From the entrypoint script `DeepLearningExamples/TensorFlow2/Segmentation/MaskRCNN/mask_rcnn_sm.py` that you defined above, let's look at the code to training job with SageMaker data parallel. This sample source code has below code structure.
- `mask_rcnn_sm.py` calls `mask_rcnn_main.py` with hyperparameters
- `mask_rcnn_main.py` uses `distributed_executer.EstimatorExecuter` object to run training job parallel and this class is defined in `DeepLearningExamples/TensorFlow2/Segmentation/MaskRCNN/mask_rcnn/distributed_executer.py` file.

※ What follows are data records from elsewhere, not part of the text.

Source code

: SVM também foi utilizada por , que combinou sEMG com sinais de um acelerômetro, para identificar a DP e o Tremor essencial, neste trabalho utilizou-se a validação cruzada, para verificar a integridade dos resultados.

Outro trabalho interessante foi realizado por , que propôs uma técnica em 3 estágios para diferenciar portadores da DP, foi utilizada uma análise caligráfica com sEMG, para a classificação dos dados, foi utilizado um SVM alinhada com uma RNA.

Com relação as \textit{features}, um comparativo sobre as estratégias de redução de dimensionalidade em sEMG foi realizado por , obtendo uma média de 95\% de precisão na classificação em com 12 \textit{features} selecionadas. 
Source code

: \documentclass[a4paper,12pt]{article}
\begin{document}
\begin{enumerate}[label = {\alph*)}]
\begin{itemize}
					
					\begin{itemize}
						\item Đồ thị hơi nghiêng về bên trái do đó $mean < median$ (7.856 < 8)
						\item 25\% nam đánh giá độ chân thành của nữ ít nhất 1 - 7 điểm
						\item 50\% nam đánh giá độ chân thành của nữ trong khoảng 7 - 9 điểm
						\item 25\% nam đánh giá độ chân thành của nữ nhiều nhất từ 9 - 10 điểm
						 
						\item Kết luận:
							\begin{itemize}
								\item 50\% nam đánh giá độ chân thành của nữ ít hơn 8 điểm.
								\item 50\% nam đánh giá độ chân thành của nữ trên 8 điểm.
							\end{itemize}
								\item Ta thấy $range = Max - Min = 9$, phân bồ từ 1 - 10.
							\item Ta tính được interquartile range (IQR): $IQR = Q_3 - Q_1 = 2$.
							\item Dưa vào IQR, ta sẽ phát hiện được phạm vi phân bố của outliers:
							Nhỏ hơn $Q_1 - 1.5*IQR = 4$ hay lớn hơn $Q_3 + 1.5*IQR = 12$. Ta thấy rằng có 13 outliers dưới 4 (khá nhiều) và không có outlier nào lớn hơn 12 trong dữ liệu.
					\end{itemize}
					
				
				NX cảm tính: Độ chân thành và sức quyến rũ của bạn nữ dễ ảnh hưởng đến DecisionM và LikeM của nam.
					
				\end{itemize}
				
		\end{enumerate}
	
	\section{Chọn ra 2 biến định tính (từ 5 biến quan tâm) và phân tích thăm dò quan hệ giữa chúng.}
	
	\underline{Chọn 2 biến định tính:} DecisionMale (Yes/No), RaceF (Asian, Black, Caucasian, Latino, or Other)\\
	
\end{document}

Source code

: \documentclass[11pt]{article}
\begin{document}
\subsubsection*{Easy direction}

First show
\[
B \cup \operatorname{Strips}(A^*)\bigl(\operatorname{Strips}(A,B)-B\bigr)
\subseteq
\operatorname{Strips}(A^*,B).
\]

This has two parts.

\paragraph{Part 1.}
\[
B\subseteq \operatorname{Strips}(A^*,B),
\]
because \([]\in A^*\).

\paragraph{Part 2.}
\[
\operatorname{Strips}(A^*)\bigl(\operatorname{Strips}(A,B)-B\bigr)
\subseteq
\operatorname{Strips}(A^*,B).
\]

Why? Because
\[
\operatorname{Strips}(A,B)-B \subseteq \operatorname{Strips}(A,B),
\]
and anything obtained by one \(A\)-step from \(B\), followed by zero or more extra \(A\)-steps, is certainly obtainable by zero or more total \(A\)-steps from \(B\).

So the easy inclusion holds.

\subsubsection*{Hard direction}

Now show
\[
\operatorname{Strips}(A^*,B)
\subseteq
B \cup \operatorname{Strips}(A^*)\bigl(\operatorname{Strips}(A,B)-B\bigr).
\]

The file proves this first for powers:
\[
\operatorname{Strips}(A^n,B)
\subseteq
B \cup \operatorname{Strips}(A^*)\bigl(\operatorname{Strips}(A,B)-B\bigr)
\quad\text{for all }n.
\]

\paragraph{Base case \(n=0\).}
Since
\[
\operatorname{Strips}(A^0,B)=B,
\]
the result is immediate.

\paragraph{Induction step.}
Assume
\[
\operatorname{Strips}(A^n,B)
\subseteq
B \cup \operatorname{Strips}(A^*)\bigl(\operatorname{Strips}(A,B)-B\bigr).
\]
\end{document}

Let's look at the `distributed_executer.py` code with below cell.

In [33]:
# !pygmentize DeepLearningExamples/TensorFlow2/Segmentation/MaskRCNN/mask_rcnn/distributed_executer.py

---
## STEP 4. Monitor training instances with SageMaker Debugger profiler

SageMaker Debugger profiler provide resource monitoring while training is running. Below code will check the profiling data is ready to track. 

In [69]:
training_job_name = estimator.latest_training_job.name
print(f"Training jobname: {training_job_name}")
print(f"Region: {region}")

Training jobname: tf2-mask-rcnn-ddp2-2021-07-11-14-38-10-964
Region: us-east-1


In [72]:
from smdebug.profiler.analysis.notebook_utils.training_job import TrainingJob

tj = TrainingJob(training_job_name, region)
tj.wait_for_sys_profiling_data_to_be_available()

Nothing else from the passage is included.